I think of VCs as managers, and I'm usually of the opinion that the most
likely solution to a bad manager is a new job, so I'm inclined to favor any
path away from this guy. What path would be best?

Having a profitable company with 10+ employees is a pretty good position to be
in if you want to launch something new. I'm inclined to recommend making full
use of that opportunity, whether new equity from this VC is a possibility or
not. Another concern, though, is that you don't want to risk the health of the
company by diverting too much of the available cashflow, or by hurting their
market positioning.
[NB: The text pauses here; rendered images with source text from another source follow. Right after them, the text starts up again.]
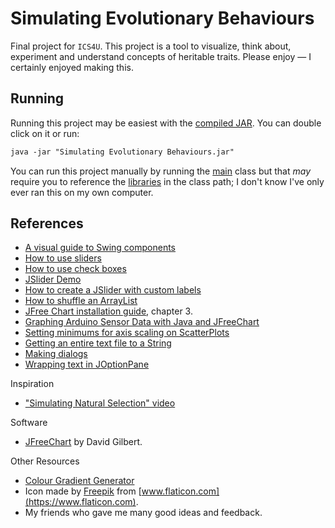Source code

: # Simulating Evolutionary Behaviours

Final project for `ICS4U`. This project is a tool to visualize, think about, experiment and understand concepts of heritable traits. Please enjoy — I certainly enjoyed making this.

## Running
Running this project may be easiest with the [compiled JAR](Simulating-Evolutionar-Behaviours.jar). You can double click on it or run:
```ps
java -jar "Simulating Evolutionary Behaviours.jar"
```
You can run this project manually by running the [main](src/Main.java) class but that *may* require you to reference the [libraries](lib/jfreechart-1.0.1/lib/) in the class path; I don't know I've only ever ran this on my own computer.

## References

- [A visual guide to Swing components](https://web.mit.edu/6.005/www/sp14/psets/ps4/java-6-tutorial/components.html)
- [How to use sliders](https://docs.oracle.com/javase/tutorial/uiswing/components/slider.html)
- [How to use check boxes](https://docs.oracle.com/javase/tutorial/uiswing/components/button.html#checkbox)
- [JSlider Demo](https://docs.oracle.com/javase/tutorial/displayCode.html?code=https://docs.oracle.com/javase/tutorial/uiswing/examples/components/SliderDemoProject/src/components/SliderDemo.java)
- [How to create a JSlider with custom labels](https://kodejava.org/how-do-i-create-a-jslider-with-custom-labels/)
- [How to shuffle an ArrayList](https://stackoverflow.com/questions/16112515/how-to-shuffle-an-arraylist)
- [JFree Chart installation guide](https://www.jfree.org/jfreechart/download/jfreechart-1.0.0-install.pdf), chapter 3.
- [Graphing Arduino Sensor Data with Java and JFreeChart](http://www.farrellf.com/arduino/SensorGraph.java)
- [Setting minimums for axis scaling on ScatterPlots](https://stackoverflow.com/a/7232702)
- [Getting an entire text file to a String](https://stackoverflow.com/questions/3849692/whole-text-file-to-a-string-in-java)
- [Making dialogs](https://docs.oracle.com/javase/tutorial/uiswing/components/dialog.html)
- [Wrapping text in JOptionPane](https://stackoverflow.com/questions/14011492/text-wrap-in-joptionpane)

Inspiration
- ["Simulating Natural Selection" video](https://youtu.be/0ZGbIKd0XrM)

Software
- [JFreeChart](https://www.jfree.org/jfreechart/) by David Gilbert.

Other Resources
- [Colour Gradient Generator](https://colordesigner.io/gradient-generator)
- Icon made by [Freepik](https://www.flaticon.com/authors/freepik) from [www.flaticon.com](https://www.flaticon.com).
- My friends who gave me many good ideas and feedback.
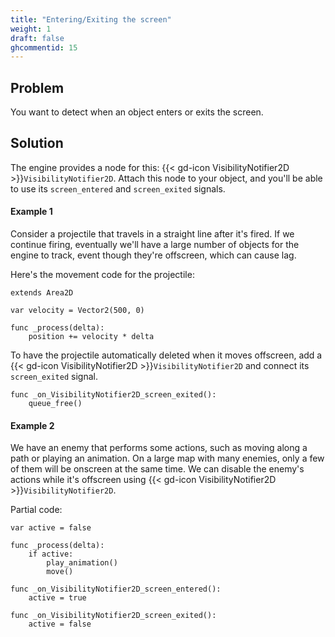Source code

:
 ```yaml
---
title: "Entering/Exiting the screen"
weight: 1
draft: false
ghcommentid: 15
---
```


## Problem

You want to detect when an object enters or exits the screen.

## Solution

The engine provides a node for this: {{< gd-icon VisibilityNotifier2D >}}`VisibilityNotifier2D`. Attach this node to your object, and you'll be able to use its `screen_entered` and `screen_exited` signals.

#### Example 1

Consider a projectile that travels in a straight line after it's fired. If we continue firing, eventually we'll have a large number of objects for the engine to track, event though they're offscreen, which can cause lag.

Here's the movement code for the projectile:

```gdscript
extends Area2D

var velocity = Vector2(500, 0)

func _process(delta):
    position += velocity * delta
```

To have the projectile automatically deleted when it moves offscreen, add a {{< gd-icon VisibilityNotifier2D >}}`VisibilityNotifier2D` and connect its `screen_exited` signal.

```gdscript
func _on_VisibilityNotifier2D_screen_exited():
    queue_free()
```

#### Example 2

We have an enemy that performs some actions, such as moving along a path or playing an animation. On a large map with many enemies, only a few of them will be onscreen at the same time. We can disable the enemy's actions while it's offscreen using {{< gd-icon VisibilityNotifier2D >}}`VisibilityNotifier2D`.

Partial code:

```gdscript
var active = false

func _process(delta):
    if active:
        play_animation()
        move()

func _on_VisibilityNotifier2D_screen_entered():
    active = true

func _on_VisibilityNotifier2D_screen_exited():
    active = false
```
So it seems to me that any pivot is going to have to be a
soft one, or else you'll have to find a growth or new opportunity that really
does seem like a sure bet. So my recommendations are: 1) Swallow your well-
justified bitterness. It just won't help you get through this. If you want to
spread truth about this VCs character, do it after you have gotten out of the
current stickiness, and even then I think some coded politeness can suffice.
2) Tell the VC that you're going to double-down on finding new growth
opportunities. Lay it on thick, and check in more frequently to give him
backing with his peers. 3) Assume that the VC will talk smack (widely) about
you if ever challenged in any public context, and may be doing so anyway now
that this deal exploded, so be proactive about working your relationships with
his peers and your peer community. Consider this your ongoing side project as
you... 4) Work on finding the right pivot for you and for the company.
Consider this your top priority. If you find another startup that has a better
opportunity that you can jump to, take it. But don't risk your current
profitable status. Tipping into negative cashflow will endanger the whole
situation but will also give the VC more ammunition in laying blame on you.

------
nphase
It sounds like the ROI on the investment didn't meet levels acceptable to the
VC's portfolio requirements. If the rest of of the team is ready to walk, then
it sounds like the best thing to do in this situation is to move on and take
them with you.

Best of luck!

------
mmk
you can shop the deal. if you were close to closing on one, just as well go
shop the deal with the competitor. or get a banker to shop the deal for you.
one is ridgecrestcap in marin, ca. the managing directors have connections all
over silicon valley.

you're so close to exit it would be a shame to leave, its like stopping at
mile 20 of a marathon, just stick it out and finish. gl.

------
djb_hackernews
I don't have any advice but it'd be great if you shared your 20/20 hindsight
so other founders can avoid such scenarios and VC.

------
fedd
interesting story and comments. i am going to print it out and read it loud
during the investment negotiations asking for comments and advice how to avoid
such situations.

------
jancona
Unfortunately, if the VC has decided to not to participate in any future
financing, the failure of the company may be a best case scenario for him.
Think about it from his point of view--two of the worst things you can do as a
VC are:

\- Throw good money after bad by pouring more money into a loser, and

\- Give up on a company, only to have it succeed without you, either through a
cram-down or an acquisition on unfavorable terms

So in that situation, the VC's interest is that your company either succeed
without further investment or go out of business.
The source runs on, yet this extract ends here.